Following a reductive path, these Flux paintings are primarily concerned with composition, expressed in a range of dots, single or accumulated. The wet on wet process creates the kinetic, pulsating effect.
Polychromes are my color indulgences, where I delight in the simple joy and extravagance of pure color. The weight of color is the primary focus.
With gouache and watercolor, minimal compositions of opaque lines over transparent grounds are constructed, then dissolved to varying degrees. This creates a visual and metaphoric contradiction, a play on solid or not.
My experience of having a studio at the Marin Headlands is most apparent in the Videre series; they are my attempt to reflect the expanse of the place. They strike a balance between heavy (opaque) and light (transparent); the opaque bands weight is a counter balance and activator to the color field.
The Materia series (graphite drawings on paper) represent a further step in the reductive path I've been on.

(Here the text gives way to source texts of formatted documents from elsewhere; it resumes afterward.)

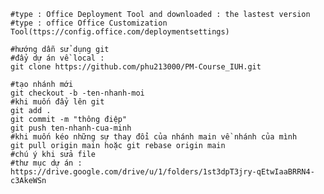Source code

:     #type : Office Deployment Tool and downloaded : the lastest version
    #type : office Office Customization Tool(ttps://config.office.com/deploymentsettings)

    #hướng dẫn sử dụng git 
    #đẩy dự án về local : 
    git clone https://github.com/phu213000/PM-Course_IUH.git

    #tạo nhánh mới 
    git checkout -b -ten-nhanh-moi
    #khi muốn đẩy lên git
    git add . 
    git commit -m "thông điệp" 
    git push ten-nhanh-cua-minh
    #khi muốn kéo những sự thay đổi của nhánh main về nhánh của mình 
    git pull origin main hoặc git rebase origin main 
    #chú ý khi sửa file 
    #thư mục dự án : https://drive.google.com/drive/u/1/folders/1st3dpT3jry-qEtwIaaBRRN4-c3AkeWSn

There's a directness and simplicity in using only graphite I find very satisfying. Unknown, but familiar, these kinetic, photograph - like images allow the invisible to become visible
Wanting to work with something very ordinary, the white on white of the rice pieces evolved. The process involved the close inspection of each grain, revealing an extraordinary world of individuality.
I see these lines as three dimensional drawings, drawings that change in perception as one shifts position. Some created the illusion of volume, as with a “drawn” accentuated line. Tensions between straight and curved lines are explored in others. There is an implication that the lines exist beyond the wall, which challenge notions of solidity. They are formed through a collaboration with the materials, each having their own properties, and making their own demands.
The Chocolate Eating Project has evolved over several Headlands Center for the Arts Open Houses. The wrappers left from the Hershey’s Kisses became a chain, now over 50 ft. long, and over 300 artifacts.